Reading directories faster.

[1/7] from: reboler::programmer::net at: 8-Oct-2002 14:50

I am using the code below to read and sort the current directory contents. It is _terribly_ slow on large directories (> 1000 files/directories) either none? df: attempt [read %./][ "Error reading Directory" ][ foreach file df [insert tail either (dir? file)[dirs][files] file] ] Any ideas on how to speed it up? -- __________________________________________________________ Sign-up for your own FREE Personalized E-mail at Mail.com http://www.mail.com/?sr=signup Free price comparison tool gives you the best prices and cash back! http://www.bestbuyfinder.com/download.htm

[2/7] from: petr:krenzelok:trz:cz at: 8-Oct-2002 22:21

alan parman wrote:

>I am using the code below to read and sort the current directory contents. >It is _terribly_ slow on large directories (> 1000 files/directories)

<<quoted lines omitted: 3>>

> foreach file df [insert tail either (dir? file)[dirs][files] file] >]

I am not sure you can. some time ago I requested RT to add ability to load/dirs load/files refinements or something like that, but even ppl here argued rebol is fast enough, which is not true on larger and especially network drives - quite unusable.
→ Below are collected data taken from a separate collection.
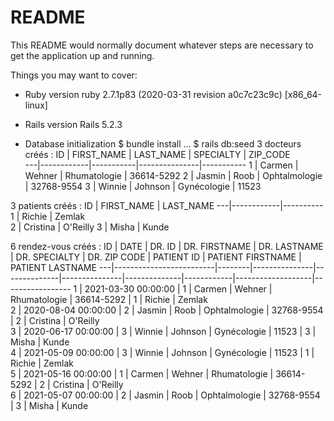 # README

This README would normally document whatever steps are necessary to get the
application up and running.

Things you may want to cover:

* Ruby version
ruby 2.7.1p83 (2020-03-31 revision a0c7c23c9c) [x86_64-linux]

* Rails version
Rails 5.2.3

* Database initialization
$ bundle install
...
$ rails db:seed
3 docteurs créés :
ID | FIRST_NAME | LAST_NAME | SPECIALTY     | ZIP_CODE  
---|------------|-----------|---------------|-----------
1  | Carmen     | Wehner    | Rhumatologie  | 36614-5292
2  | Jasmin     | Roob      | Ophtalmologie | 32768-9554
3  | Winnie     | Johnson   | Gynécologie   | 11523     

3 patients créés :
ID | FIRST_NAME | LAST_NAME
---|------------|----------
1  | Richie     | Zemlak   
2  | Cristina   | O'Reilly 
3  | Misha      | Kunde    

6 rendez-vous créés :
ID | DATE                    | DR. ID | DR. FIRSTNAME | DR. LASTNAME | DR. SPECIALTY | DR. ZIP CODE | PATIENT ID | PATIENT FIRSTNAME | PATIENT LASTNAME
---|-------------------------|--------|---------------|--------------|---------------|--------------|------------|-------------------|-----------------
1  | 2021-03-30 00:00:00     | 1      | Carmen        | Wehner       | Rhumatologie  | 36614-5292   | 1          | Richie            | Zemlak          
2  | 2020-08-04 00:00:00     | 2      | Jasmin        | Roob         | Ophtalmologie | 32768-9554   | 2          | Cristina          | O'Reilly        
3  | 2020-06-17 00:00:00     | 3      | Winnie        | Johnson      | Gynécologie   | 11523        | 3          | Misha             | Kunde           
4  | 2021-05-09 00:00:00     | 3      | Winnie        | Johnson      | Gynécologie   | 11523        | 1          | Richie            | Zemlak          
5  | 2021-05-16 00:00:00     | 1      | Carmen        | Wehner       | Rhumatologie  | 36614-5292   | 2          | Cristina          | O'Reilly        
6  | 2021-05-07 00:00:00     | 2      | Jasmin        | Roob         | Ophtalmologie | 32768-9554   | 3          | Misha             | Kunde           

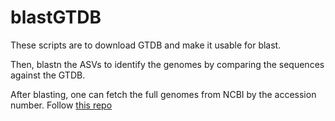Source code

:# blastGTDB

These scripts are to download GTDB and make it usable for blast.

Then, blastn the ASVs to identify the genomes by comparing the sequences against the GTDB.

After blasting, one can fetch the full genomes from NCBI by the accession number. Follow [this repo](https://github.com/xl0418/GetGenome)
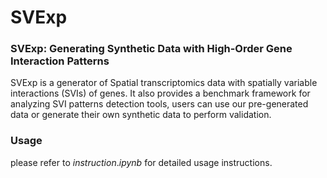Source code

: # SVExp
### SVExp: Generating Synthetic Data with High-Order Gene Interaction Patterns

SVExp is a generator of Spatial transcriptomics data with spatially variable interactions (SVIs) of genes. It also provides a benchmark framework for analyzing SVI patterns detection tools, users can use our pre-generated data or generate their own synthetic data to perform validation.

### Usage
please refer to $instruction.ipynb$ for detailed usage instructions.
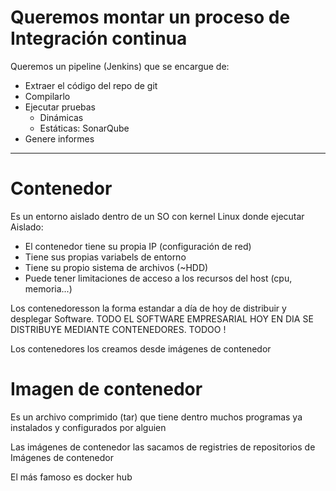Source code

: 
# Queremos montar un proceso de Integración continua

Queremos un pipeline (Jenkins) que se encargue de:
- Extraer el código del repo de git
- Compilarlo
- Ejecutar pruebas
    - Dinámicas
    - Estáticas: SonarQube
- Genere informes


---

# Contenedor

Es un entorno aislado dentro de un SO con kernel Linux donde ejecutar
Aislado:
- El contenedor tiene su propia IP (configuración de red)
- Tiene sus propias variabels de entorno
- Tiene su propio sistema de archivos (~HDD)
- Puede tener limitaciones de acceso a los recursos del host (cpu, memoria...)

Los contenedoresson la forma estandar a día de hoy de distribuir y desplegar Software.
TODO EL SOFTWARE EMPRESARIAL HOY EN DIA SE DISTRIBUYE MEDIANTE CONTENEDORES. TODOO !

Los contenedores los creamos desde imágenes de contenedor

# Imagen de contenedor

Es un archivo comprimido (tar) que tiene dentro muchos programas ya instalados
y configurados por alguien

Las imágenes de contenedor las sacamos de registries de repositorios de Imágenes de contenedor

El más famoso es docker hub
But it was some two years ago. Maybe you could look at new native called 'remove-each? For further description go here: http://www.reboltech.com/downloads/changes.html#sect4.4. There is quite the example you are looking for - but if you want to get list of files and directories - you will have to copy original block, and then run it two times - once for files, second time for dirs .. Let us know if the result is faster now ... -pekr-

[3/7] from: greggirwin:mindspring at: 8-Oct-2002 14:27

Hi Alan, << I am using the code below to read and sort the current directory contents. It is _terribly_ slow on large directories (> 1000 files/directories) either none? df: attempt [read %./][ "Error reading Directory" ][ foreach file df [insert tail either (dir? file)[dirs][files] file] ]

DIR? does a bit of work to find out if a file has the directory flag set for it (look at the source for it). Since REBOL is very consistent about how it forms directory names, you can cheat a bit and avoid the extra disk hits for every file by doing something like this: either none? df: attempt [read %.][ "Error reading Directory" ][ foreach file df [ insert tail either (#"/" = last file)[dirs][files] file ] ] --Gregg

[4/7] from: brett:codeconscious at: 9-Oct-2002 9:31

Hi Alan,

> either none? df: attempt [read %./][ > "Error reading Directory" > ][ > foreach file df [insert tail either (dir? file)[dirs][files] file] > ] > > Any ideas on how to speed it up?

The dir? function is based on the info? function. info? queries the target system to get the attributes of the target. But the results of read %./ already contains enough information about whether an item is a file or a directory - just look for a slash #"/" at the end of the name. So by using dir? you end up making an unnecessary call to the file system for every file. So try changing the code to: either none? df: attempt [read %./][ "Error reading Directory" ][ foreach file df [insert tail either #"/" = last file [dirs][files] file] ] On my system your code took 9 - 10 seconds. After the change, approximately 0.05 of a second. Also, don't forgot to preallocate the dirs and the files block! or list! or whatever you are using to be a "reasonable size". For example, files: make block! 2000 This avoids a lot of the time taken to automatically expand the block as it is being filled. Regards, Brett.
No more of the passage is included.